Zaman sudah berubah. Kini kita hidup dalam era di mana informasi bertebaran seperti debu di udara—mudah diakses, cepat menyebar, tapi tidak semuanya membawa kebaikan. Lalu, sebagai pelajar NU, bagaimana kita menyikapi derasnya arus digital ini?
Era digital membawa banyak peluang. Kita bisa belajar apa saja lewat gawai di tangan, berdiskusi lintas daerah, bahkan berdakwah lewat konten-konten sederhana. Seorang pelajar NU hari ini bukan cuma peserta upacara bendera atau santri yang setia dengan kitabnya, tapi juga harus mampu menjadi duta Aswaja di dunia maya.
Namun jangan salah. Di balik peluang besar, ada tantangan yang tak kecil. Kita harus menghadapi hoaks, konten sesat, dan gaya hidup instan yang seringkali menjauhkan kita dari nilai-nilai ke-NU-an. Banyak pelajar yang kehilangan arah karena terlalu larut dalam dunia maya tanpa filter nilai.
Lalu, apa yang bisa kita lakukan?
Pertama, kuatkan literasi digital. Jangan asal share, jangan asal percaya. Jadilah pelajar NU yang kritis tapi tetap santun. Kedua, gunakan media sosial untuk berdakwah bukan hanya ceramah, tapi juga lewat meme, video pendek, bahkan status harian yang membawa pesan baik. Ketiga, tetap terhubung dengan dunia nyata. Jangan biarkan dunia digital menjauhkan kita dari majelis ilmu, dari kiai, dan dari tradisi yang membentuk jati diri kita.

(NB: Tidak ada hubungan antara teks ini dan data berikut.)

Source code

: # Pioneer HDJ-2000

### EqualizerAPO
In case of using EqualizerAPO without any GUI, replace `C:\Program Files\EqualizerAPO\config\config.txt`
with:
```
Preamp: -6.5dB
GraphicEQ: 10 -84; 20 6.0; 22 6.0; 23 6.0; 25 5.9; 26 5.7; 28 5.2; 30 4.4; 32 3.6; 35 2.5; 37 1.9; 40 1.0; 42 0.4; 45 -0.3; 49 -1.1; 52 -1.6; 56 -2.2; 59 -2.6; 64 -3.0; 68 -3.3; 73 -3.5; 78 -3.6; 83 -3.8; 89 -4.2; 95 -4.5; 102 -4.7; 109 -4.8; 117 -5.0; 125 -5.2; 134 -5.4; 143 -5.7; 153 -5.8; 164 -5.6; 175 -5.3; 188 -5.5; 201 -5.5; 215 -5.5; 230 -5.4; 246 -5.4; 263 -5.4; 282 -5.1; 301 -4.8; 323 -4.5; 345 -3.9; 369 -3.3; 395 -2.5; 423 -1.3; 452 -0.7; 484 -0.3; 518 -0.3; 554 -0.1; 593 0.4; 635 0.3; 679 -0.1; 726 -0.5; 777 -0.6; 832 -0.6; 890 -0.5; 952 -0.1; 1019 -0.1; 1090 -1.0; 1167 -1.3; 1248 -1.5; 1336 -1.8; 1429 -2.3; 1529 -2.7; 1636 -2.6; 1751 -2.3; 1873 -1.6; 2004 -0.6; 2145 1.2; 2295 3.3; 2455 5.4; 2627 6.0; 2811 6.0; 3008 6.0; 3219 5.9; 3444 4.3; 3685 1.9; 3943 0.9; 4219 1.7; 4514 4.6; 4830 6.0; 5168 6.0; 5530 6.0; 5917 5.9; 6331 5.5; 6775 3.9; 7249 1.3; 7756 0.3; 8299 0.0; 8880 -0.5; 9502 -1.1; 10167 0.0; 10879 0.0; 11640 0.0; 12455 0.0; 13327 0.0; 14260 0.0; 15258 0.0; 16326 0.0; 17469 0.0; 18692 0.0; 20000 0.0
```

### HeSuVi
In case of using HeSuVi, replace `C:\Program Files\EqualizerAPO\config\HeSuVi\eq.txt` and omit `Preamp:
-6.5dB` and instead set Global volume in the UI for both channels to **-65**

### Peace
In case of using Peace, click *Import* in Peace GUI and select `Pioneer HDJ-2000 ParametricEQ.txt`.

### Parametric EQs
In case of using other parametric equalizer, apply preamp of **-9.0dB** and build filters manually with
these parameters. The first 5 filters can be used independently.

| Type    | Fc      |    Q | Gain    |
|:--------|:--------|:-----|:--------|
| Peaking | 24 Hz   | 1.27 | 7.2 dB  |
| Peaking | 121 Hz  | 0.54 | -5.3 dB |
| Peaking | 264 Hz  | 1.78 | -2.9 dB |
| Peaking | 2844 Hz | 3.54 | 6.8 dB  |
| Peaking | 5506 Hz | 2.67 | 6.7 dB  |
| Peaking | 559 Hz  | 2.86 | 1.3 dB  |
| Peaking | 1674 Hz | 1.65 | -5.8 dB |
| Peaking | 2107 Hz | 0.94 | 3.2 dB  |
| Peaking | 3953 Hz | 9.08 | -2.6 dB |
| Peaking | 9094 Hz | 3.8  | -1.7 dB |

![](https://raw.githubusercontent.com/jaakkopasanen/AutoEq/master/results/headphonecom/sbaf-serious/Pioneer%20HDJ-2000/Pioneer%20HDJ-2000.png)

Menjadi pelajar NU di era digital bukan berarti harus serba modern, tapi bagaimana kita bisa memadukan kearifan masa lalu dengan kecepatan zaman sekarang. Kita harus jadi generasi yang tidak kehilangan akar, tapi juga tidak ketinggalan zaman.
Karena di tangan pelajar NU hari ini, masa depan peradaban bangsa akan dibentuk baik di dunia nyata maupun di dunia digital.